Confession online - what a novel idea!
I booted up my computer the other day and happened to glimpse something about the Catholic Church considering "Confessions Online". I must first confess that I did not read the article, rather I only glimpsed the title. This is a beautiful idea! Having been baptized in the Catholic Church myself, I must first confess that I have gone to confession only one time. Confession is so humiliating, which I suppose is what it's supposed to be. The righteous say humbling, I say humiliating. I say Po-TAY-to, you say Po-TA-to. My guess is that only good living, elderly people go to confession to confess all, and the rest of the masses leave out a whole lot. And if you are going to sit in that booth confessing your sins, isn't it a sin to leave out the really bad parts? Wouldn't it then be a sin to partake of Communion?
I'm confused. If God is everywhere, why do I have to share my deepest darkest indescrepencies with God's Cabinet? Couldn't I just say my prayers at home, confess to God, and tack on a few more Hail Marys and Our Fathers that night? I'm thinking if we really could confess online, God would hear a whole lot more mortal sins thrown in there with the pile of venial sins he (or she) is getting now.
And hasn't the Church become a business? Let's be honest here (we are on a religious topic and religion and honesty go hand in hand), therefore, the Church needs money to pay the light bill and oil bill just like the rest of us. They need money to do their Catholic Charities work. And they need money to buy choir robes and candles. Why can't we "PAY" pay for our sins? We could email our weekly list of sins and decide what we think is a fair price per sin, and then put that money in the collection plate on Sunday (or on Saturday night if you prefer the Youth Mass, like I do! I just love the music!) If we could confess on line, I would profess, to undress my sins to God, on a weekly basis! I'm even willing to pay the church retroactive confession money. (Of course, I would have to pay in installments on this, but it could be done.)
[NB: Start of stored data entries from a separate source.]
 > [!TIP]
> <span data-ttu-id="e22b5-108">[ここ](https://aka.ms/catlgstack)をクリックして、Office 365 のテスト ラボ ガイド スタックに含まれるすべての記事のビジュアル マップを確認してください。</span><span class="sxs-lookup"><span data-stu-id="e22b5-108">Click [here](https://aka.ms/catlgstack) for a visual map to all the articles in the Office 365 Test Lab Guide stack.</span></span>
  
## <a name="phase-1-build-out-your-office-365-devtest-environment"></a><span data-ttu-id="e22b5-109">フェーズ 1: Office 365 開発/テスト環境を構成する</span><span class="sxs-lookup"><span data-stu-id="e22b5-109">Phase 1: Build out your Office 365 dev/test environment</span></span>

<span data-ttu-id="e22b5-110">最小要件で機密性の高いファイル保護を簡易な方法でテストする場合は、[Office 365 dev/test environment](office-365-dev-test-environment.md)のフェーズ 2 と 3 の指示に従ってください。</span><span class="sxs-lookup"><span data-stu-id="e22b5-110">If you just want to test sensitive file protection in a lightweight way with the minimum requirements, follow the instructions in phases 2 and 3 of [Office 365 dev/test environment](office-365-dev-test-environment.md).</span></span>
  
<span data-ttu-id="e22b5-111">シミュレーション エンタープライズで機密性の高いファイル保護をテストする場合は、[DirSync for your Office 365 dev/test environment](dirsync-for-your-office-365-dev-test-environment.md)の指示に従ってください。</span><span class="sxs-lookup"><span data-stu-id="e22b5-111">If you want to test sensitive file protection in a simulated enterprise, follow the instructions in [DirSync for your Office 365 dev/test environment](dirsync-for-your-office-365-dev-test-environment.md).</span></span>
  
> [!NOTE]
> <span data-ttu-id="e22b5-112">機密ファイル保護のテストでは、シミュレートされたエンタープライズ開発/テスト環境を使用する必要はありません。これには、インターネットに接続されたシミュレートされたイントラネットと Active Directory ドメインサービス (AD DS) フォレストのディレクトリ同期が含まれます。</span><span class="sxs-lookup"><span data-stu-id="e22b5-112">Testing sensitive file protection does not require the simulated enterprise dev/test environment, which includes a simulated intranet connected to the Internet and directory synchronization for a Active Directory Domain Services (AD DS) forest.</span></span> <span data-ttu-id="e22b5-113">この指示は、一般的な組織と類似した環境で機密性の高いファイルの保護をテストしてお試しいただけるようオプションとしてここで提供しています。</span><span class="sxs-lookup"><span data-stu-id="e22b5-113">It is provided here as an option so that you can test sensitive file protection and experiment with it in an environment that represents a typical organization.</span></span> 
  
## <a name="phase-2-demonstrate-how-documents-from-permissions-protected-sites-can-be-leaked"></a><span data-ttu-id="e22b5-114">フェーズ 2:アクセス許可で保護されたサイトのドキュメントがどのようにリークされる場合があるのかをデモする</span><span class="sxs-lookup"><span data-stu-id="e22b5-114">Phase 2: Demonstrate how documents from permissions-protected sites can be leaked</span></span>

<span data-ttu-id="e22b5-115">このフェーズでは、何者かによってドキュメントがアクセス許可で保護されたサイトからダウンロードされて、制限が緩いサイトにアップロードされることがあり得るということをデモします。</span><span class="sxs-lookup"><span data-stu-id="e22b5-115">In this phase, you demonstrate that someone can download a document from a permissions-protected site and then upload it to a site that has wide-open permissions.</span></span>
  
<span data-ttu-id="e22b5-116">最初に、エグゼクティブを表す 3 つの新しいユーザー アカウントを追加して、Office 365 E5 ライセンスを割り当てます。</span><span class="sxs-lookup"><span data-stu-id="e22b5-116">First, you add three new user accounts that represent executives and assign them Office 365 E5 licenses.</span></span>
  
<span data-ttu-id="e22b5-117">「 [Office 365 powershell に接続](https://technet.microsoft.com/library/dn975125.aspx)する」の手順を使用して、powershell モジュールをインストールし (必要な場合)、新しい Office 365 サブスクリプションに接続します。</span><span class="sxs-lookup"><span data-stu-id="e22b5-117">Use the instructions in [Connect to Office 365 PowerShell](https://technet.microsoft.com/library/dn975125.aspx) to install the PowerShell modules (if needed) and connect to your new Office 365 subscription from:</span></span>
I just think that God's Cabinet should know (or at least admit) that a lot of their sheep have jumped the fence because we don't want to voluntarily go into a confessional booth feeling like we are going to get butchered. And us non-confessors do not want to stand up and take Communion, if we have to add that to our list of sins: Communion without Confession...isn't that a package deal?
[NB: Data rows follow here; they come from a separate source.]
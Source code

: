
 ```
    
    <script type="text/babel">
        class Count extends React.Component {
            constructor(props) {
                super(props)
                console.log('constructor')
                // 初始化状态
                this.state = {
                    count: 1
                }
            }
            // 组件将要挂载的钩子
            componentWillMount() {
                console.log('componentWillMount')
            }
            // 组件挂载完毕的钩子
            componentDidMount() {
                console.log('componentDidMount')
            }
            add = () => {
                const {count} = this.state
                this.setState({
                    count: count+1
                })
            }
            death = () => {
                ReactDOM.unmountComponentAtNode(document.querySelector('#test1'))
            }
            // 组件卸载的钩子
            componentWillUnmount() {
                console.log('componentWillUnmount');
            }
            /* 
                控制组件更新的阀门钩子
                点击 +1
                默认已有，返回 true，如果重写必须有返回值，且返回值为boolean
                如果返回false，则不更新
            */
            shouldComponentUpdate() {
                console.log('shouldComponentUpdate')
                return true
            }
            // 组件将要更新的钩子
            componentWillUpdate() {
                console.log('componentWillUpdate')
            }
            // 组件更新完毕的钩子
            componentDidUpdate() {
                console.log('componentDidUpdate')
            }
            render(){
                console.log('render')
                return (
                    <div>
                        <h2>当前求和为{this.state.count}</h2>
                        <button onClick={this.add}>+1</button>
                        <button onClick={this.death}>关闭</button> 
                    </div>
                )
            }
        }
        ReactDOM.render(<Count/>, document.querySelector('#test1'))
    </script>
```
I think that my first confession might read something like this:
Forgive me of my sins. It's been 36 years since I've confessed. 1.) I've coveted my neighbors husband; 2.) I've stolen several things over the years; some of which are: a Barbie Wig from King's Dept. Store (this was partly my sister's fault, because we stole this wig together, and her being the older sister, she should have known better!), I stole an 8-track Rita Coolidge Tape (By the way, I loved her rendition of "Desperado") , I stole 37 cents from a church once (back when the church kept their doors unlocked at all times...not unlike us New Englanders), I stole a tube of Ora-Gel once because my teeth were killing me and I had no dental insurance (but I got caught stealing that one and believe you me, I paid for it! But, I am still willing to pay you), I stole $20 worth of dimes/5 rolls from my parents, and I stole an AMAZING suede fringed Indian Hippie jacket from a rich girl (but I returned this prize the very next day...my conscious would not let me keep this little gem, even though I had that beauty home free!); 3., 4., 5., 6. & 7.) I've cussed; used the Lord's name in vain; driven a car probably when I shouldn't have; skipped school (again, influenced by yet another older sister, made easy due to the fact our Mom died at an early age and my sister wrote all the dismissal notes); and I've even taken hits off the gallon of milk in the fridge without using a glass when no one was looking.
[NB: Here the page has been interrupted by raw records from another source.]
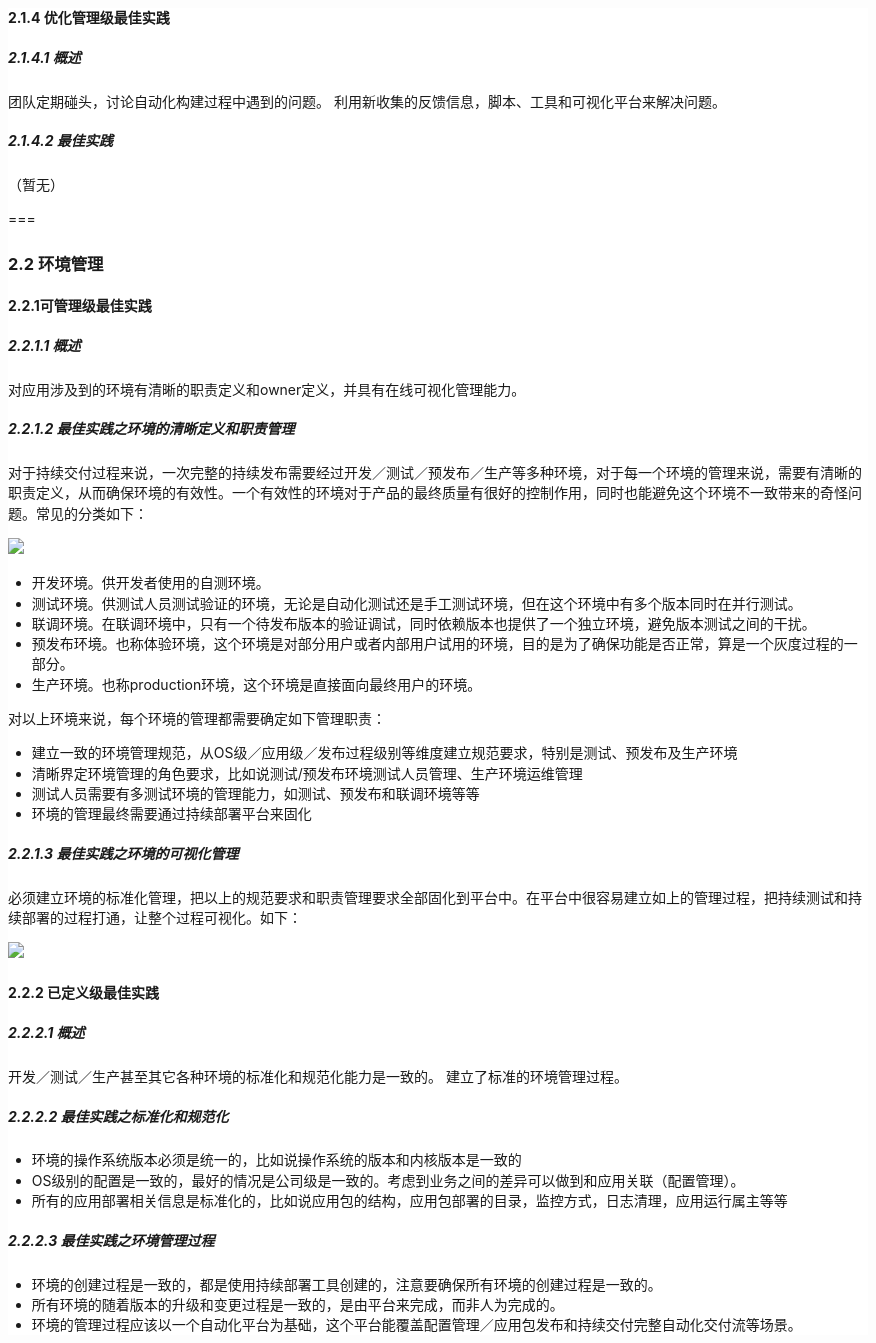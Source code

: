 #### 2.1.4 优化管理级最佳实践
##### 2.1.4.1 概述
团队定期碰头，讨论自动化构建过程中遇到的问题。 利用新收集的反馈信息，脚本、工具和可视化平台来解决问题。

##### 2.1.4.2 最佳实践
（暂无）

===
### 2.2 环境管理
#### 2.2.1可管理级最佳实践
##### 2.2.1.1 概述
对应用涉及到的环境有清晰的职责定义和owner定义，并具有在线可视化管理能力。

##### 2.2.1.2 最佳实践之环境的清晰定义和职责管理
对于持续交付过程来说，一次完整的持续发布需要经过开发／测试／预发布／生产等多种环境，对于每一个环境的管理来说，需要有清晰的职责定义，从而确保环境的有效性。一个有效性的环境对于产品的最终质量有很好的控制作用，同时也能避免这个环境不一致带来的奇怪问题。常见的分类如下：

![](http://7xl5e0.com1.z0.glb.clouddn.com/C3%20003.jpg)

- 开发环境。供开发者使用的自测环境。
- 测试环境。供测试人员测试验证的环境，无论是自动化测试还是手工测试环境，但在这个环境中有多个版本同时在并行测试。
- 联调环境。在联调环境中，只有一个待发布版本的验证调试，同时依赖版本也提供了一个独立环境，避免版本测试之间的干扰。
- 预发布环境。也称体验环境，这个环境是对部分用户或者内部用户试用的环境，目的是为了确保功能是否正常，算是一个灰度过程的一部分。
- 生产环境。也称production环境，这个环境是直接面向最终用户的环境。

对以上环境来说，每个环境的管理都需要确定如下管理职责：

- 建立一致的环境管理规范，从OS级／应用级／发布过程级别等维度建立规范要求，特别是测试、预发布及生产环境
- 清晰界定环境管理的角色要求，比如说测试/预发布环境测试人员管理、生产环境运维管理
- 测试人员需要有多测试环境的管理能力，如测试、预发布和联调环境等等
- 环境的管理最终需要通过持续部署平台来固化

##### 2.2.1.3 最佳实践之环境的可视化管理
必须建立环境的标准化管理，把以上的规范要求和职责管理要求全部固化到平台中。在平台中很容易建立如上的管理过程，把持续测试和持续部署的过程打通，让整个过程可视化。如下：

![](http://7xl5e0.com1.z0.glb.clouddn.com/C3%20004.jpg)

#### 2.2.2 已定义级最佳实践
##### 2.2.2.1 概述
开发／测试／生产甚至其它各种环境的标准化和规范化能力是一致的。
建立了标准的环境管理过程。

##### 2.2.2.2 最佳实践之标准化和规范化
- 环境的操作系统版本必须是统一的，比如说操作系统的版本和内核版本是一致的
- OS级别的配置是一致的，最好的情况是公司级是一致的。考虑到业务之间的差异可以做到和应用关联（配置管理）。
- 所有的应用部署相关信息是标准化的，比如说应用包的结构，应用包部署的目录，监控方式，日志清理，应用运行属主等等

##### 2.2.2.3 最佳实践之环境管理过程
- 环境的创建过程是一致的，都是使用持续部署工具创建的，注意要确保所有环境的创建过程是一致的。
- 所有环境的随着版本的升级和变更过程是一致的，是由平台来完成，而非人为完成的。
- 环境的管理过程应该以一个自动化平台为基础，这个平台能覆盖配置管理／应用包发布和持续交付完整自动化交付流等场景。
Okay, you get the point. Confession on Line- what a Brilliant Idea! Of course I have a million other sins to confess, but that's for me and my God, and unless I know for sure that I'm typing my Confession on a secure site, I'm not putting anything that can be used against me in print.
Now aside from Absolution and a having a clear conscious, I'm guessing that if one was to put a "retribution value" to it, with just those few sins alone that I listed above, I would fairly value that at $1,000 that I owe to God, to the people I have trespassed against, and to help me in the forgiveness of myself. Add to that, the Big Sins I've committed, and you've got yourself a Sunday Regular depositing my payment in the collection basket.
You know, I've been kind of worrying about when it comes my time to meet my maker. I thought, "Will I go out in a cloud of dust withoutever truly having Absoultion?" Not if Online Confessions catch on, I won't. Praise the Lord! Hallelujah! Hallelujah!